Over the course of his long career and particularly in his renowned public works, Purvis Young created an expressive record of life in the Miami neighborhood of Overtown. Young’s gestural, figurative style of painting and drawing in ink appeared on diverse found materials—cardboard, discarded doors, orange crates, telephone bills, printed book pages, and manila folders, among many others. These works’ writhing calligraphic lines and frenzied bursts of color depict crowds of people and recurring figures and motifs that include angels and ancestors, refugees and prisoners, pregnant women and protestors, and soldiers and workers.
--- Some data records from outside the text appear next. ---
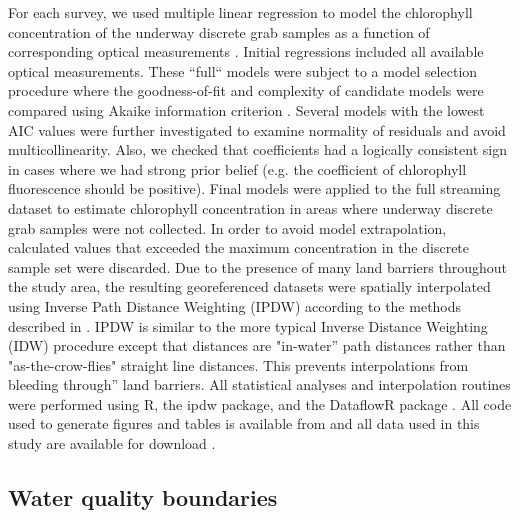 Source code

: \documentclass[review]{elsarticle}
\begin{document}
For each survey, we used multiple linear regression to model the chlorophyll concentration of the underway discrete grab samples as a function of corresponding optical measurements \citep{seppala_ship_opportunity_2007,seppala_multivariate_2008}. Initial regressions included all available optical measurements. These “full“ models were subject to a model selection procedure where the goodness-of-fit and complexity of candidate models were compared using Akaike information criterion \citep[AIC;][]{venables2002modern}. Several models with the lowest AIC values were further investigated to examine normality of residuals and avoid multicollinearity. Also, we checked that coefficients had a logically consistent sign in cases where we had strong prior belief (e.g. the coefficient of chlorophyll fluorescence should be positive). 
Final models were applied to the full streaming dataset to estimate chlorophyll concentration in areas where underway discrete grab samples were not collected. In order to avoid model extrapolation, calculated values that exceeded the maximum concentration in the discrete sample set were discarded. Due to the presence of many land barriers throughout the study area, the resulting georeferenced datasets were spatially interpolated using Inverse Path Distance Weighting (IPDW) according to the methods described in \citet{stachelek_application_2015}. IPDW is similar to the more typical Inverse Distance Weighting (IDW) procedure except that distances are "in-water” path distances rather than "as-the-crow-flies" straight line distances. This prevents interpolations from bleeding through” land barriers. All statistical analyses and interpolation routines were performed using R, the ipdw package, and the DataflowR package \citep{rcore_2015,dataflowr, ipdw}. All code used to generate figures and tables is available from \citet{dataflowchl} and all data used in this study are available for download \citep{madden2017}.

\subsection{Water quality boundaries}
\end{document}
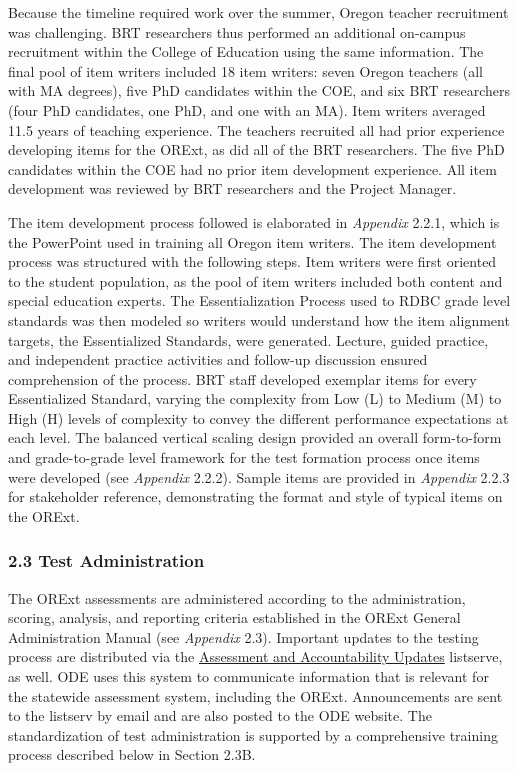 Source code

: \documentclass[]{article}
\begin{document}
Because the timeline required work over the summer, Oregon teacher
recruitment was challenging. BRT researchers thus performed an
additional on-campus recruitment within the College of Education using
the same information. The final pool of item writers included 18 item
writers: seven Oregon teachers (all with MA degrees), five PhD
candidates within the COE, and six BRT researchers (four PhD candidates,
one PhD, and one with an MA). Item writers averaged 11.5 years of
teaching experience. The teachers recruited all had prior experience
developing items for the ORExt, as did all of the BRT researchers. The
five PhD candidates within the COE had no prior item development
experience. All item development was reviewed by BRT researchers and the
Project Manager.

The item development process followed is elaborated in \emph{Appendix}
2.2.1, which is the PowerPoint used in training all Oregon item writers.
The item development process was structured with the following steps.
Item writers were first oriented to the student population, as the pool
of item writers included both content and special education experts. The
Essentialization Process used to RDBC grade level standards was then
modeled so writers would understand how the item alignment targets, the
Essentialized Standards, were generated. Lecture, guided practice, and
independent practice activities and follow-up discussion ensured
comprehension of the process. BRT staff developed exemplar items for
every Essentialized Standard, varying the complexity from Low (L) to
Medium (M) to High (H) levels of complexity to convey the different
performance expectations at each level. The balanced vertical scaling
design provided an overall form-to-form and grade-to-grade level
framework for the test formation process once items were developed (see
\emph{Appendix} 2.2.2). Sample items are provided in \emph{Appendix}
2.2.3 for stakeholder reference, demonstrating the format and style of
typical items on the ORExt.

\hypertarget{test-administration}{%
\subsubsection{2.3 Test Administration}\label{test-administration}}

The ORExt assessments are administered according to the administration,
scoring, analysis, and reporting criteria established in the ORExt
General Administration Manual (see \emph{Appendix} 2.3). Important
updates to the testing process are distributed via the
\color{link}\href{http://www.oregon.gov/ode/educator-resources/assessment/Pages/Assessment-and-Accountability-Update.aspx}{Assessment
and Accountability Updates} \color{black} listserve, as well. ODE uses
this system to communicate information that is relevant for the
statewide assessment system, including the ORExt. Announcements are sent
to the listserv by email and are also posted to the ODE website. The
standardization of test administration is supported by a comprehensive
training process described below in Section 2.3B.
\end{document}
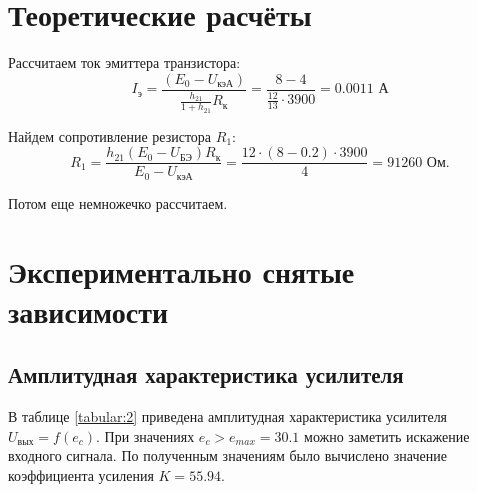 \section{Теоретические расчёты}

Рассчитаем ток эмиттера транзистора: 
\begin{equation}
I_\text{э} = \frac{(E_0 - U_\text{кэА})}{\frac{h_{21}}{1+h_{21}}R_\text{к}} = \frac{8 - 4}{\frac{12}{13} \cdot 3900} = 0.0011 \text{ А}
\end{equation}

Найдем сопротивление резистора $R_1$:
\begin{equation}
R_1 = \frac{h_{21}(E_0-U_\text{БЭ})R_\text{к}}{E_0-U_\text{кэА}} = \frac{12 \cdot (8 - 0.2) \cdot 3900}{4} = 91260 \text{ Ом}.
\end{equation}

Потом еще немножечко рассчитаем.

\section{Экспериментально снятые зависимости}

\subsection{Амплитудная характеристика усилителя}

В таблице \ref{tabular:2} приведена амплитудная характеристика усилителя\\ $U_\text{вых} = f(e_c)$. При значениях $e_c > e_{max} = 30.1$ можно заметить искажение входного сигнала. По полученным значениям было вычислено значение коэффициента усиления $K = 55.94$.

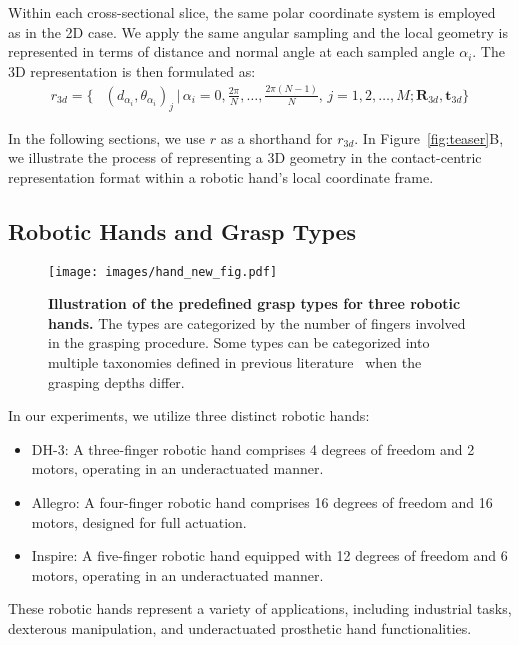 Within each cross-sectional slice, the same polar coordinate system is employed as in the 2D case. We apply the same angular sampling and the local geometry is represented in terms of distance and normal angle at each sampled angle $\alpha_i$. The 3D representation is then formulated as:
\begin{align}
r_{3d} = \bigg\{ & (d_{\alpha_i}, \theta_{\alpha_i})_j \, \bigg| \, \alpha_i = 0, \frac{2\pi}{N}, \ldots, \frac{2\pi (N-1)}{N}, \, j = 1, 2, \ldots, M; \mathbf{R}_{3d},\mathbf{t}_{3d} \bigg\}
\label{eqn_r3d}
\end{align} 

In the following sections, we use $r$ as a shorthand for $r_{3d}$. In Figure~\ref{fig:teaser}B, we illustrate the process of representing a 3D geometry in the contact-centric representation format within a robotic hand's local coordinate frame.

\subsection{Robotic Hands and Grasp Types} 


\begin{figure}[t]
    \centering
    \texttt{[image: images/hand\_new\_fig.pdf]}
    \caption{\textbf{Illustration of the predefined grasp types for three robotic hands.} The types are categorized by the number of fingers involved in the grasping procedure. Some types can be categorized into multiple taxonomies defined in previous literature~\cite{feix2015grasp} when the grasping depths differ.}
    \label{fig:hand_pose}
\end{figure}

In our experiments, we utilize three distinct robotic hands:
\begin{itemize}
    \item DH-3: A three-finger robotic hand comprises 4 degrees of freedom and 2 motors, operating in an underactuated manner.
    \item Allegro: A four-finger robotic hand comprises 16 degrees of freedom and 16 motors, designed for full actuation.
    \item Inspire: A five-finger robotic hand equipped with 12 degrees of freedom and 6 motors, operating in an underactuated manner.
\end{itemize}
These robotic hands represent a variety of applications, including industrial tasks, dexterous manipulation, and underactuated prosthetic hand functionalities.

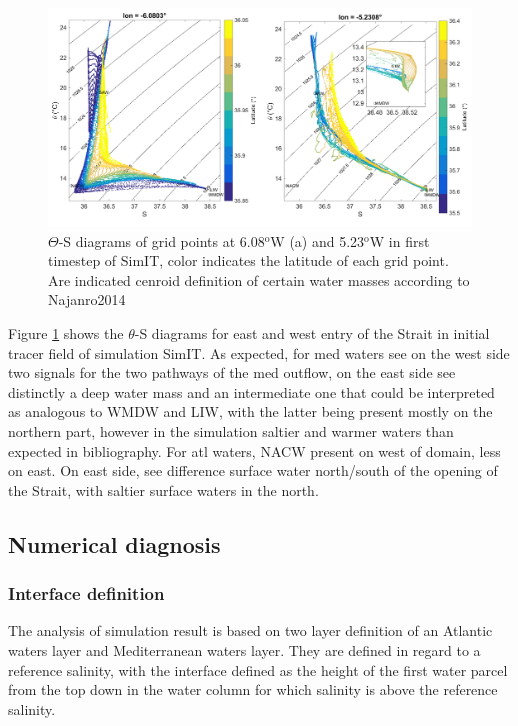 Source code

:\begin{figure}[!h]
        \includegraphics[width=\textwidth]{./GBR3D/WM_ini_IES.png}
        \caption{$\Theta$-S diagrams of grid points at 6.08$^\text{o}$W (a) and 5.23$^\text{o}$W in first timestep of SimIT, color indicates the latitude of each grid point. Are indicated cenroid definition of certain water masses according to Najanro2014}
        \label{Fig_Ini_WM3D}
\end{figure}


Figure \ref{Fig_Ini_WM3D} shows the $\theta$-S diagrams for east and west entry of the Strait in initial tracer field of simulation SimIT. As expected, for med waters see on the west side two signals for the two pathways of the med outflow, on the east side see distinctly a deep water mass and an intermediate one that could be interpreted as analogous to WMDW and LIW, with the latter being present mostly on the northern part, however in the simulation saltier and warmer waters than expected in bibliography. For atl waters, NACW present on west of domain, less on east. On east side, see difference surface water north/south of the opening of the Strait, with saltier surface waters in the north.




\subsection{Numerical diagnosis}
\label{PartDiag3D}

\subsubsection{Interface definition}

The analysis of simulation result is based on two layer definition of an Atlantic waters layer and Mediterranean waters layer. They are defined in regard to a reference salinity, with the interface defined as the height of the first water parcel from the top down in the water column for which salinity is above the reference salinity.

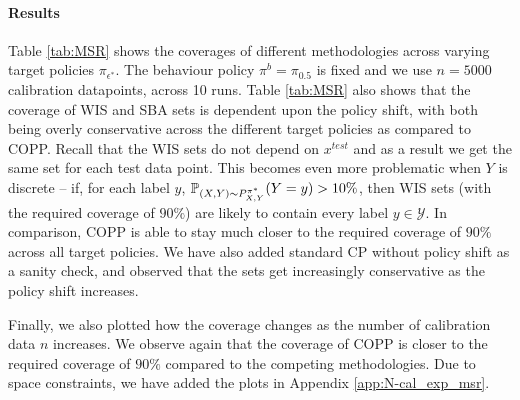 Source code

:\paragraph{Results}
Table \ref{tab:MSR} shows the coverages of different methodologies across varying target policies $\pi_{\epsilon^*}$. The behaviour policy $\pi^b = \pi_{0.5}$ is fixed and we use $n=5000$ calibration datapoints, across 10 runs. Table \ref{tab:MSR} also shows that the coverage of WIS and SBA sets is dependent upon the policy shift, with both being overly conservative across the different target policies as compared to COPP. Recall that the WIS sets do not depend on $x^{test}$ and as a result we get the same set for each test data point. This becomes even more problematic when $Y$ is discrete -- if, for each label $y$, $\mathbb{P}_{(X,Y)\sim P^{\pi^*}_{X,Y}}(Y = y)>10\%$, then WIS sets (with the required coverage of $90\%$) are likely to contain every label $y \in \mathcal{Y}$.
In comparison, COPP is able to stay much closer to the required coverage of $90\%$ across all target policies. We have also added standard CP without policy shift as a sanity check, and observed that the sets get increasingly conservative as the policy shift increases.

Finally, we also plotted how the coverage changes as the number of calibration data $n$ increases. We observe again that the coverage of COPP is closer to the required coverage of $90\%$ compared to the competing methodologies. Due to space constraints, we have added the plots in Appendix \ref{app:N-cal_exp_msr}.

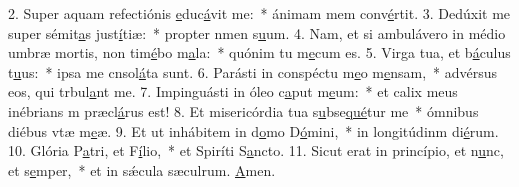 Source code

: 2. Super aquam refectiónis \uline{e}duc\uline{á}vit me:~* ánimam mem conv\uline{é}rtit.
3. Dedúxit me super sémit\uline{a}s just\uline{í}tiæ:~* propter nmen s\uline{u}um.
4. Nam, et si ambulávero in médio umbræ mortis, non tim\uline{é}bo m\uline{a}la:~* quónim tu m\uline{e}cum es.
5. Virga tua, et b\uline{á}culus t\uline{u}us:~* ipsa me cnsol\uline{á}ta sunt.
6. Parásti in conspéctu m\uline{e}o m\uline{e}nsam,~* advérsus eos, qui trbul\uline{a}nt me.
7. Impinguásti in óleo c\uline{a}put m\uline{e}um:~* et calix meus inébrians m præcl\uline{á}rus est!
8. Et misericórdia tua s\uline{u}bse\uline{qué}tur me~* ómnibus diébus vtæ m\uline{e}æ.
9. Et ut inhábitem in d\uline{o}mo D\uline{ó}mini,~* in longitúdinm di\uline{é}rum.
10. Glória P\uline{a}tri, et F\uline{í}lio,~* et Spiríti S\uline{a}ncto.
11. Sicut erat in princípio, et n\uline{u}nc, et s\uline{e}mper,~* et in sǽcula sæculrum. \uline{A}men.
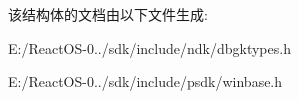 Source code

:该结构体的文档由以下文件生成\+:\begin{DoxyCompactItemize}
\item 
E\+:/\+React\+O\+S-\/0../sdk/include/ndk/dbgktypes.\+h\item 
E\+:/\+React\+O\+S-\/0../sdk/include/psdk/winbase.\+h\end{DoxyCompactItemize}
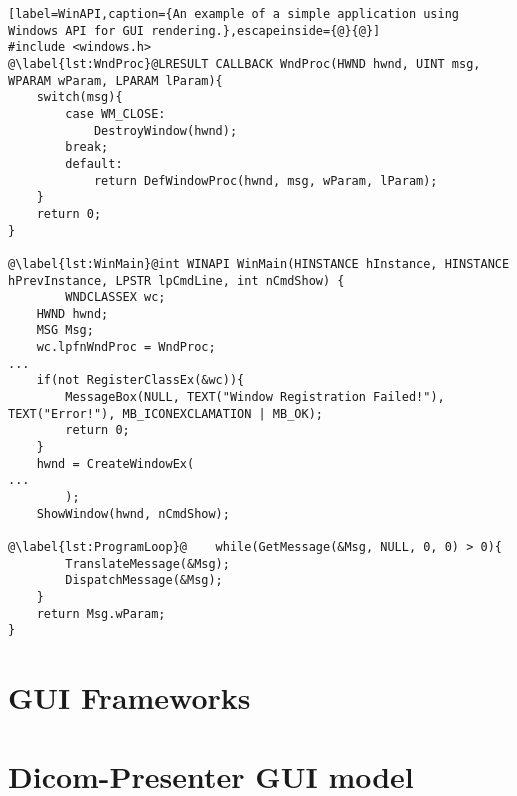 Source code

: \begin{lstlisting}[label=WinAPI,caption={An example of a simple application using Windows API for GUI rendering.},escapeinside={@}{@}]
#include <windows.h>
@\label{lst:WndProc}@LRESULT CALLBACK WndProc(HWND hwnd, UINT msg, WPARAM wParam, LPARAM lParam){
    switch(msg){
        case WM_CLOSE:
            DestroyWindow(hwnd);
        break;
        default:
            return DefWindowProc(hwnd, msg, wParam, lParam);
    }
    return 0;
}

@\label{lst:WinMain}@int WINAPI WinMain(HINSTANCE hInstance, HINSTANCE hPrevInstance, LPSTR lpCmdLine, int nCmdShow) {
		WNDCLASSEX wc;
    HWND hwnd;
    MSG Msg;
    wc.lpfnWndProc = WndProc;    
...
    if(not RegisterClassEx(&wc)){
        MessageBox(NULL, TEXT("Window Registration Failed!"), TEXT("Error!"), MB_ICONEXCLAMATION | MB_OK);
        return 0;
    }
    hwnd = CreateWindowEx(
...
		);
    ShowWindow(hwnd, nCmdShow);

@\label{lst:ProgramLoop}@    while(GetMessage(&Msg, NULL, 0, 0) > 0){
        TranslateMessage(&Msg);
        DispatchMessage(&Msg);
    }
    return Msg.wParam;
}
\end{lstlisting}

\section{GUI Frameworks}




\section{Dicom-Presenter GUI model}

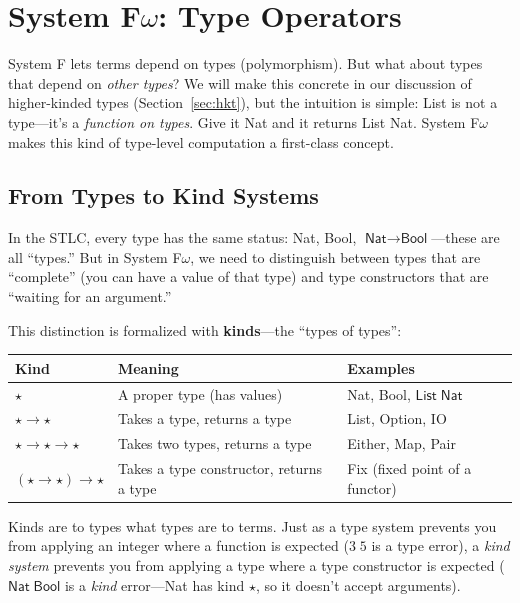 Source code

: \documentclass[11pt,a4paper]{article}
\theoremstyle{definition}
\begin{document}
\section{System F$\omega$: Type Operators}\label{sec:fomega}

System F lets terms depend on types (polymorphism). But what about types that
depend on \emph{other types}? We will make this concrete in our
discussion of higher-kinded types (Section~\ref{sec:hkt}), but the intuition is simple: \textsf{List} is
not a type---it's a \emph{function on types}. Give it \textsf{Nat} and it
returns \textsf{List Nat}. System F$\omega$ makes this kind of type-level
computation a first-class concept.

\subsection{From Types to Kind Systems}

In the STLC, every type has the same status: \textsf{Nat}, \textsf{Bool},
$\textsf{Nat} \to \textsf{Bool}$---these are all ``types.'' But in System
F$\omega$, we need to distinguish between types that are ``complete'' (you can
have a value of that type) and type constructors that are ``waiting for an
argument.''

This distinction is formalized with \textbf{kinds}---the ``types of types'':

\begin{center}
\renewcommand{\arraystretch}{1.4}
\begin{tabular}{lll}
\textbf{Kind} & \textbf{Meaning} & \textbf{Examples} \\
\hline
$\star$ & A proper type (has values) & \textsf{Nat}, \textsf{Bool},
  $\textsf{List}\;\textsf{Nat}$ \\
$\star \to \star$ & Takes a type, returns a type & \textsf{List},
  \textsf{Option}, \textsf{IO} \\
$\star \to \star \to \star$ & Takes two types, returns a type &
  \textsf{Either}, \textsf{Map}, \textsf{Pair} \\
$(\star \to \star) \to \star$ & Takes a type constructor, returns a type &
  \textsf{Fix} (fixed point of a functor) \\
\end{tabular}
\end{center}

Kinds are to types what types are to terms. Just as a type system prevents you
from applying an integer where a function is expected ($3\;5$ is a type error),
a \emph{kind system} prevents you from applying a type where a type constructor
is expected ($\textsf{Nat}\;\textsf{Bool}$ is a \emph{kind} error---\textsf{Nat}
has kind $\star$, so it doesn't accept arguments).
\end{document}
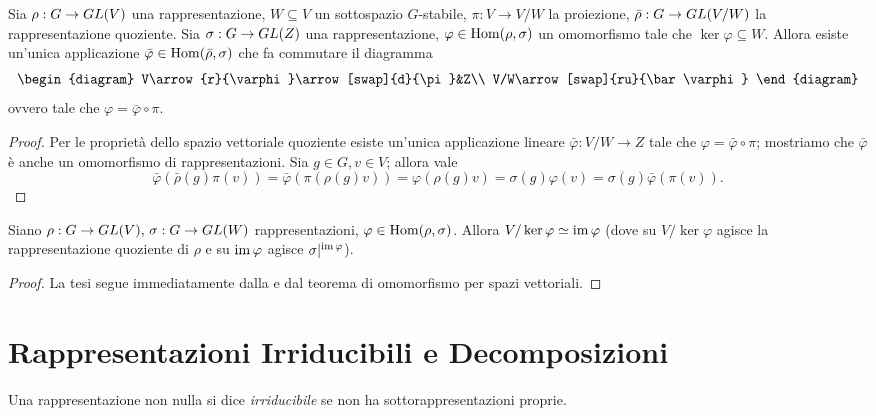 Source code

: \begin{proposition}
Sia $\rho:G\to GL(V)$ una rappresentazione, $W\subseteq V$ un sottospazio $G$-stabile, $\pi:V\to V/W$ la proiezione, $\bar\rho:G\to GL(V/W)$ la rappresentazione quoziente. Sia $\sigma:G\to GL(Z)$ una rappresentazione, $\varphi\in\operatorname{Hom}(\rho,\sigma)$ un omomorfismo tale che $\ker\varphi\subseteq W$. Allora esiste un'unica applicazione $\bar\varphi\in\operatorname{Hom}(\bar\rho,\sigma)$ che fa commutare il diagramma
$$
\begin{diagram}
V\arrow{r}{\varphi}\arrow[swap]{d}{\pi}&Z\\
V/W\arrow[swap]{ru}{\bar\varphi}
\end{diagram}
$$
ovvero tale che $\varphi=\bar\varphi\circ\pi$.
\end{proposition}
\begin{proof}
Per le proprietà dello spazio vettoriale quoziente esiste un'unica applicazione lineare $\bar\varphi:V/W\to Z$ tale che $\varphi=\bar\varphi\circ\pi$; mostriamo che $\bar\varphi$ è anche un omomorfismo di rappresentazioni. Sia $g\in G\comma v\in V$; allora vale
$$
\bar\varphi(\bar\rho(g)\pi(v))=\bar\varphi(\pi(\rho(g)v))=\varphi(\rho(g)v)=\sigma(g)\varphi(v)=\sigma(g)\bar\varphi(\pi(v)).
$$
\end{proof}

\begin{corollary}
Siano $\rho:G\to GL(V),\,\allowbreak\sigma:G\to GL(W)$ rappresentazioni, $\varphi\in\operatorname{Hom}(\rho,\sigma)$. Allora $V/\ker\varphi\simeq\operatorname{im}\varphi$ (dove su $V/\ker\varphi$ agisce la rappresentazione quoziente di $\rho$ e su $\operatorname{im}\varphi$ agisce $\sigma|^{\operatorname{im}\varphi}$).
\end{corollary}
\begin{proof}
La tesi segue immediatamente dalla  e dal teorema di omomorfismo per spazi vettoriali.
\end{proof}


\section{Rappresentazioni Irriducibili e Decomposizioni}\label{section-irreducible-representations}

\begin{definition}
Una rappresentazione non nulla si dice \emph{irriducibile} se non ha sottorappresentazioni proprie.
\end{definition}

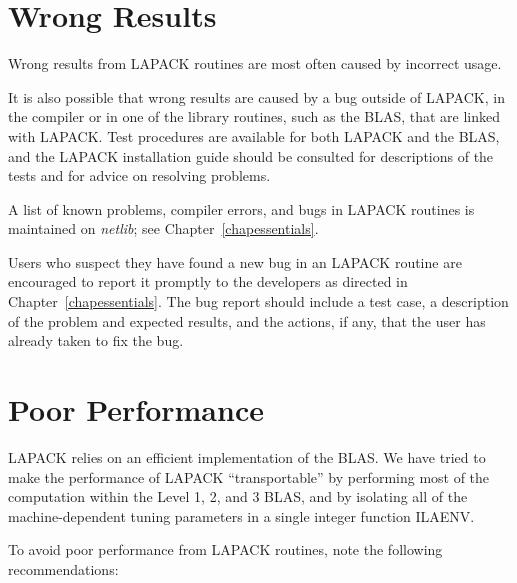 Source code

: \section{Wrong Results}\label{secwrongresults}

Wrong results from LAPACK routines are most often caused by incorrect usage.

It is also possible that wrong results are caused by a bug
outside of LAPACK, in the compiler or in one of the library routines,
such as the BLAS, that are linked with LAPACK.
Test procedures are available for both LAPACK and the BLAS, and
the LAPACK installation guide \cite{lawn41} should be consulted
for descriptions of the tests and for advice on resolving problems.

A list of known problems, compiler errors, and bugs in LAPACK routines is
maintained on {\em netlib}; see Chapter~\ref{chapessentials}.

Users who suspect they have found a new bug in an LAPACK routine are
encouraged to report it promptly to the developers as directed in
Chapter~\ref{chapessentials}.
The bug report should include a test case, a description of
the problem and expected results, and the actions, if any,
that the user has already taken to fix the bug.

\section{Poor Performance}

LAPACK relies on an efficient implementation of the BLAS.
We have tried to make
the performance of LAPACK ``transportable'' by performing most of
the computation within the Level 1, 2, and 3 BLAS, and by isolating
all of the machine-dependent tuning parameters
in a single integer function ILAENV.

To avoid poor performance from LAPACK 
routines, note the
following recommendations:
These subjects draw from Young’s immediate environment and from the aspirations and everyday life of people in Overtown, the historically Black neighborhood devastated in the 1960s by the construction of Miami’s major highways.

The drawing Diding it to me depicts a pregnant woman in profile; a bright-blue eye hovers behind her head, confronting the viewer. The image attests to Young’s complex metaphorical language; for Young, the depiction of a pregnant female symbolizes the future, creation, and salvation. He explained the broad social, political, and spiritual ramifications of the image, which he saw as “giving birth to a new nation” and “gonna start us a kingdom.” The eye also appears in Heavy Eye on the drawing’s verso, with a male figure struggling to bear its weight, his feet in chains. In Young’s works the eye symbolizes the control and authority of an all-seeing establishment—a stark contrast and a menace to the suggestions of renewal otherwise depicted. 

The works of Purvis Young (b. 1943, Miami; d. 2010, Miami) are held in the collections of the Metropolitan Museum of Art, New York; American Folk Art Museum, New York; High Museum of Art, Atlanta; and the M. H. de Young Memorial Museum, San Francisco, among others. His work has recently been featured in major solo exhibitions at the Rubell Family Collection, Miami (2018–19), and Palazzo Mora, Venice (2019), as well as in group exhibitions at the Los Angeles County Museum of Art and the Metropolitan Museum of Art.